絵葉書からも分かる「伝統」

2014/08/16

伝統素材

歴史ある町、歴史ある産業。それを、ちょっとしたものから知ることが出来ます。

写真は大阪・堺の絵葉書。

さすが世界経済の一端を担った国際都市。絵葉書の絵柄も面白いものが多いですね。


上から左右、左右と説明しましょうね。

上左 「聚楽第行幸図屏風」
聚楽第は豊臣秀吉が建てたといわれる邸宅。
京都の西陣あたりにあったといわれていますね。この屏風、堺市博物館で所有されているものなんです。ちなみにこの聚楽第跡地から採られる土が正真正銘の「聚楽土」。

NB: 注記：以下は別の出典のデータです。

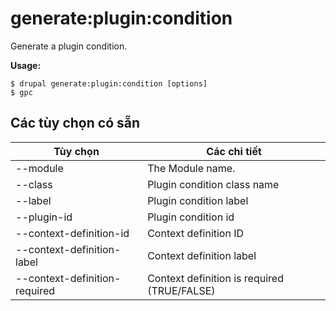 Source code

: # generate:plugin:condition
Generate a plugin condition.

**Usage:**
```
$ drupal generate:plugin:condition [options]
$ gpc  
```

## Các tùy chọn có sẵn
Tùy chọn | Các chi tiết
-------|-------------
--module | The Module name.
--class | Plugin condition class name
--label | Plugin condition label
--plugin-id | Plugin condition id
--context-definition-id | Context definition ID
--context-definition-label | Context definition label
--context-definition-required | Context definition is required (TRUE/FALSE)
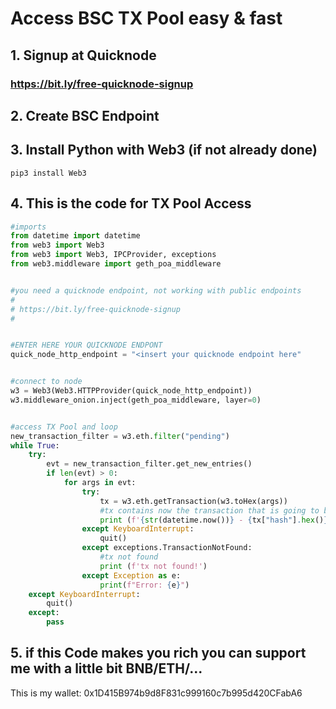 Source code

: # Access BSC TX Pool easy & fast


## 1. Signup at Quicknode

### https://bit.ly/free-quicknode-signup


## 2. Create BSC Endpoint

## 3. Install Python with Web3 (if not already done)

```
pip3 install Web3
```


## 4. This is the code for TX Pool Access

```python
#imports
from datetime import datetime
from web3 import Web3
from web3 import Web3, IPCProvider, exceptions
from web3.middleware import geth_poa_middleware


#you need a quicknode endpoint, not working with public endpoints
#
# https://bit.ly/free-quicknode-signup
#


#ENTER HERE YOUR QUICKNODE ENDPONT
quick_node_http_endpoint = "<insert your quicknode endpoint here"


#connect to node
w3 = Web3(Web3.HTTPProvider(quick_node_http_endpoint))
w3.middleware_onion.inject(geth_poa_middleware, layer=0)


#access TX Pool and loop
new_transaction_filter = w3.eth.filter("pending")
while True:
    try:
        evt = new_transaction_filter.get_new_entries()
        if len(evt) > 0:
            for args in evt:
                try:
                    tx = w3.eth.getTransaction(w3.toHex(args))
                    #tx contains now the transaction that is going to be mined
                    print (f'{str(datetime.now())} - {tx["hash"].hex()}')
                except KeyboardInterrupt:
                    quit()
                except exceptions.TransactionNotFound:
                    #tx not found
                    print (f'tx not found!')
                except Exception as e:
                    print(f"Error: {e}")
    except KeyboardInterrupt:
        quit()
    except:
        pass
```


## 5. if this Code makes you rich you can support me with a little bit BNB/ETH/...

This is my wallet: 0x1D415B974b9d8F831c999160c7b995d420CFabA6

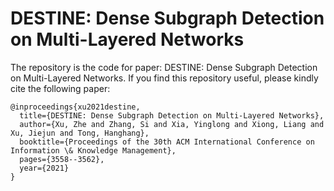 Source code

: # DESTINE: Dense Subgraph Detection on Multi-Layered Networks

The repository is the code for paper: DESTINE: Dense Subgraph Detection on Multi-Layered Networks. If you find this repository useful, please kindly cite the following paper:

```
@inproceedings{xu2021destine,
  title={DESTINE: Dense Subgraph Detection on Multi-Layered Networks},
  author={Xu, Zhe and Zhang, Si and Xia, Yinglong and Xiong, Liang and Xu, Jiejun and Tong, Hanghang},
  booktitle={Proceedings of the 30th ACM International Conference on Information \& Knowledge Management},
  pages={3558--3562},
  year={2021}
}
```
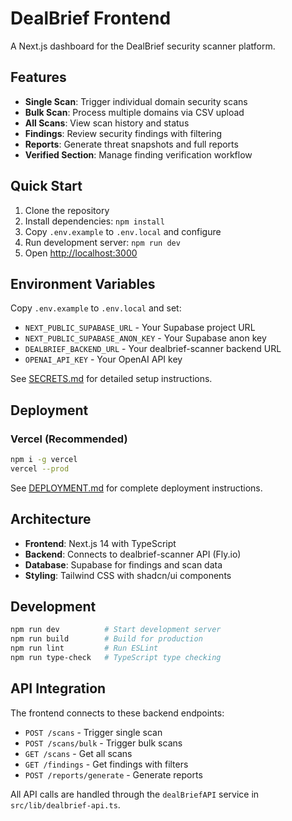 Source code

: # DealBrief Frontend

A Next.js dashboard for the DealBrief security scanner platform.

## Features

- **Single Scan**: Trigger individual domain security scans
- **Bulk Scan**: Process multiple domains via CSV upload  
- **All Scans**: View scan history and status
- **Findings**: Review security findings with filtering
- **Reports**: Generate threat snapshots and full reports
- **Verified Section**: Manage finding verification workflow

## Quick Start

1. Clone the repository
2. Install dependencies: `npm install`
3. Copy `.env.example` to `.env.local` and configure
4. Run development server: `npm run dev`
5. Open [http://localhost:3000](http://localhost:3000)

## Environment Variables

Copy `.env.example` to `.env.local` and set:

- `NEXT_PUBLIC_SUPABASE_URL` - Your Supabase project URL
- `NEXT_PUBLIC_SUPABASE_ANON_KEY` - Your Supabase anon key
- `DEALBRIEF_BACKEND_URL` - Your dealbrief-scanner backend URL
- `OPENAI_API_KEY` - Your OpenAI API key

See [SECRETS.md](./SECRETS.md) for detailed setup instructions.

## Deployment

### Vercel (Recommended)

```bash
npm i -g vercel
vercel --prod
```

See [DEPLOYMENT.md](./DEPLOYMENT.md) for complete deployment instructions.

## Architecture

- **Frontend**: Next.js 14 with TypeScript
- **Backend**: Connects to dealbrief-scanner API (Fly.io)
- **Database**: Supabase for findings and scan data
- **Styling**: Tailwind CSS with shadcn/ui components

## Development

```bash
npm run dev          # Start development server
npm run build        # Build for production
npm run lint         # Run ESLint
npm run type-check   # TypeScript type checking
```

## API Integration

The frontend connects to these backend endpoints:

- `POST /scans` - Trigger single scan
- `POST /scans/bulk` - Trigger bulk scans
- `GET /scans` - Get all scans
- `GET /findings` - Get findings with filters
- `POST /reports/generate` - Generate reports

All API calls are handled through the `dealBriefAPI` service in `src/lib/dealbrief-api.ts`.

ジュラクやじゅらくは所詮ニセモノです。

上右 「緞通織機」
堺は絨緞の町。手で織られる美しさは是非ともその目で。
佐賀の鍋島緞通、兵庫の赤穂緞通とともに日本三大緞通とも。

中左 「泉州堺打物見世之図」
堺の代名詞ともいえるのが刃打物。
現在でもプロ用の9割を占めているのだとか。(堺刃物商工業協同組合連合会

中右 「三階蔵」
郷土画家・岸谷勢蔵筆「生家」の中から。
三階建の土蔵、まさに富の象徴ですね。
現存しているものもかなり少ないんです。

下左 「堺市鳥瞰図」
昭和初期の堺。かなりの隆盛ぶりが伝わってきます。
港入口の大きな建物は堺水族館。日本初の本格水族館です。

下右 「日本島図」
テイセラ日本図として有名な地図ですね。
地図の真ん中はsacay(サカイ)。「東洋のベニス」として栄えていた町です。
面白いのは九州。このころはブンゴと書かれています。ブンゴは豊後。大分です。辻野先生のオハナシにもありましたね。


というわけで、絵葉書だけでもその地域の特色が分かります。
地域と伝統技術、伝統素材、ちゃんと関係があるんです。